What to work on: Repeat every record exactly, omitting the pictures.

Stored data:
┌────────
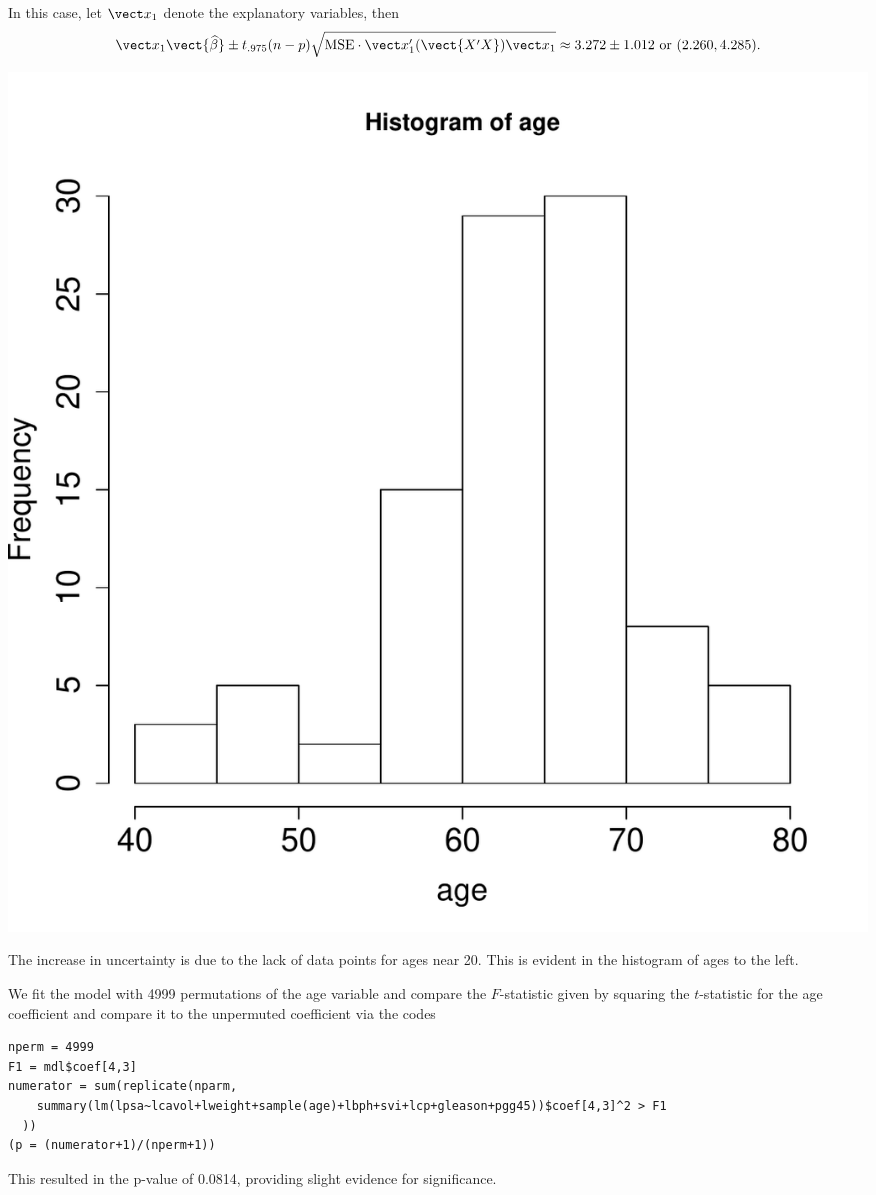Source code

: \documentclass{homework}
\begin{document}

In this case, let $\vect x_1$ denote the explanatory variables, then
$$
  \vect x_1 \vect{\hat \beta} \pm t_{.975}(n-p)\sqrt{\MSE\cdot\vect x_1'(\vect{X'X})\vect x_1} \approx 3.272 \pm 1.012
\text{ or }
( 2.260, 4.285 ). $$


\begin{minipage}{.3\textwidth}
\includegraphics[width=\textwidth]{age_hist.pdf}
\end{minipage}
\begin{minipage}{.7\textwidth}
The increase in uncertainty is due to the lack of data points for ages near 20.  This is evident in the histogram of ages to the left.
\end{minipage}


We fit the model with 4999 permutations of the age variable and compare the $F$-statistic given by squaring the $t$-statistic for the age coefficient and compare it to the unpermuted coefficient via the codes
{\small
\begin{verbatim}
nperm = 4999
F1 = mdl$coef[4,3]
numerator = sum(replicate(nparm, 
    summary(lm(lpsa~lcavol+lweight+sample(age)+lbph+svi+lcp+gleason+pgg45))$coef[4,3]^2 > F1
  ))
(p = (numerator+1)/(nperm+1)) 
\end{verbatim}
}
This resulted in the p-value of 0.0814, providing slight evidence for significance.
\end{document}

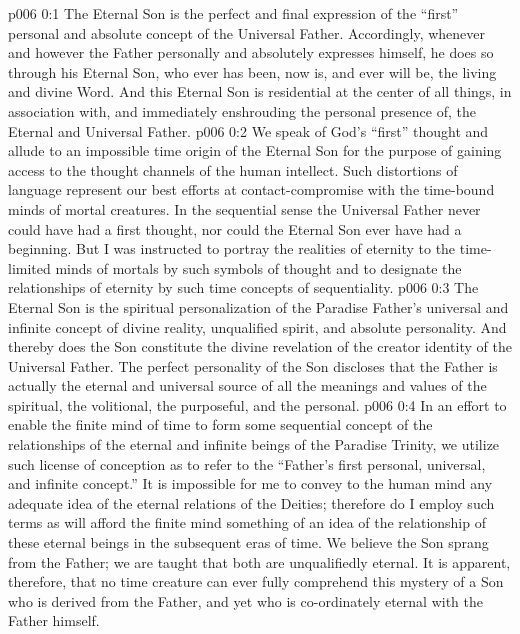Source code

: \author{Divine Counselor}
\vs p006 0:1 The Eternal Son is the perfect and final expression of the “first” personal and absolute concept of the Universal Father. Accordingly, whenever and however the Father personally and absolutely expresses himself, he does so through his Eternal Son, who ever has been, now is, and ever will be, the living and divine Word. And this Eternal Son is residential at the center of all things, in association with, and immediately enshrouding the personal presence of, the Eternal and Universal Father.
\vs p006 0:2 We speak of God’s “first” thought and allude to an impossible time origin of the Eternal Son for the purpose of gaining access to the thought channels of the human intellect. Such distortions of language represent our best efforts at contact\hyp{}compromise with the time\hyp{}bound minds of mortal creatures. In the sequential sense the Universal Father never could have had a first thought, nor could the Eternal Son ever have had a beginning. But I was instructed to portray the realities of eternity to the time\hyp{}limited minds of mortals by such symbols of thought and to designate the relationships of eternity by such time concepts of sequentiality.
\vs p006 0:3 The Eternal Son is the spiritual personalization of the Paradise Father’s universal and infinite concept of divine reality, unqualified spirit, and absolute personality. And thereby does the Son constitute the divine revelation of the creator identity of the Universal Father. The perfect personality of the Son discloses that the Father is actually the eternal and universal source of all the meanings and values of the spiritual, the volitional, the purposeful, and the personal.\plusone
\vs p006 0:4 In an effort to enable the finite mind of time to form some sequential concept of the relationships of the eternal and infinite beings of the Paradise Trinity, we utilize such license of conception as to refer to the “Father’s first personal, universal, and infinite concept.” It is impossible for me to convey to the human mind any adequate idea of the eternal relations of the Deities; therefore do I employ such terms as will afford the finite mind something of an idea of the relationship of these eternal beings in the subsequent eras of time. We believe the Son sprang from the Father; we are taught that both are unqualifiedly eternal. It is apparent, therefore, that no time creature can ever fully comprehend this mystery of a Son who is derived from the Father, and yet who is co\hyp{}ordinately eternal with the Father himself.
└────────
Reply:
Source code

: \documentclass{homework}
\begin{document}

In this case, let $\vect x_1$ denote the explanatory variables, then
$$
  \vect x_1 \vect{\hat \beta} \pm t_{.975}(n-p)\sqrt{\MSE\cdot\vect x_1'(\vect{X'X})\vect x_1} \approx 3.272 \pm 1.012
\text{ or }
( 2.260, 4.285 ). $$


\begin{minipage}{.3\textwidth}
\includegraphics[width=\textwidth]{age_hist.pdf}
\end{minipage}
\begin{minipage}{.7\textwidth}
The increase in uncertainty is due to the lack of data points for ages near 20.  This is evident in the histogram of ages to the left.
\end{minipage}


We fit the model with 4999 permutations of the age variable and compare the $F$-statistic given by squaring the $t$-statistic for the age coefficient and compare it to the unpermuted coefficient via the codes
{\small
\begin{verbatim}
nperm = 4999
F1 = mdl$coef[4,3]
numerator = sum(replicate(nparm, 
    summary(lm(lpsa~lcavol+lweight+sample(age)+lbph+svi+lcp+gleason+pgg45))$coef[4,3]^2 > F1
  ))
(p = (numerator+1)/(nperm+1)) 
\end{verbatim}
}
This resulted in the p-value of 0.0814, providing slight evidence for significance.
\end{document}

Source code

: \author{Divine Counselor}
\vs p006 0:1 The Eternal Son is the perfect and final expression of the “first” personal and absolute concept of the Universal Father. Accordingly, whenever and however the Father personally and absolutely expresses himself, he does so through his Eternal Son, who ever has been, now is, and ever will be, the living and divine Word. And this Eternal Son is residential at the center of all things, in association with, and immediately enshrouding the personal presence of, the Eternal and Universal Father.
\vs p006 0:2 We speak of God’s “first” thought and allude to an impossible time origin of the Eternal Son for the purpose of gaining access to the thought channels of the human intellect. Such distortions of language represent our best efforts at contact\hyp{}compromise with the time\hyp{}bound minds of mortal creatures. In the sequential sense the Universal Father never could have had a first thought, nor could the Eternal Son ever have had a beginning. But I was instructed to portray the realities of eternity to the time\hyp{}limited minds of mortals by such symbols of thought and to designate the relationships of eternity by such time concepts of sequentiality.
\vs p006 0:3 The Eternal Son is the spiritual personalization of the Paradise Father’s universal and infinite concept of divine reality, unqualified spirit, and absolute personality. And thereby does the Son constitute the divine revelation of the creator identity of the Universal Father. The perfect personality of the Son discloses that the Father is actually the eternal and universal source of all the meanings and values of the spiritual, the volitional, the purposeful, and the personal.\plusone
\vs p006 0:4 In an effort to enable the finite mind of time to form some sequential concept of the relationships of the eternal and infinite beings of the Paradise Trinity, we utilize such license of conception as to refer to the “Father’s first personal, universal, and infinite concept.” It is impossible for me to convey to the human mind any adequate idea of the eternal relations of the Deities; therefore do I employ such terms as will afford the finite mind something of an idea of the relationship of these eternal beings in the subsequent eras of time. We believe the Son sprang from the Father; we are taught that both are unqualifiedly eternal. It is apparent, therefore, that no time creature can ever fully comprehend this mystery of a Son who is derived from the Father, and yet who is co\hyp{}ordinately eternal with the Father himself.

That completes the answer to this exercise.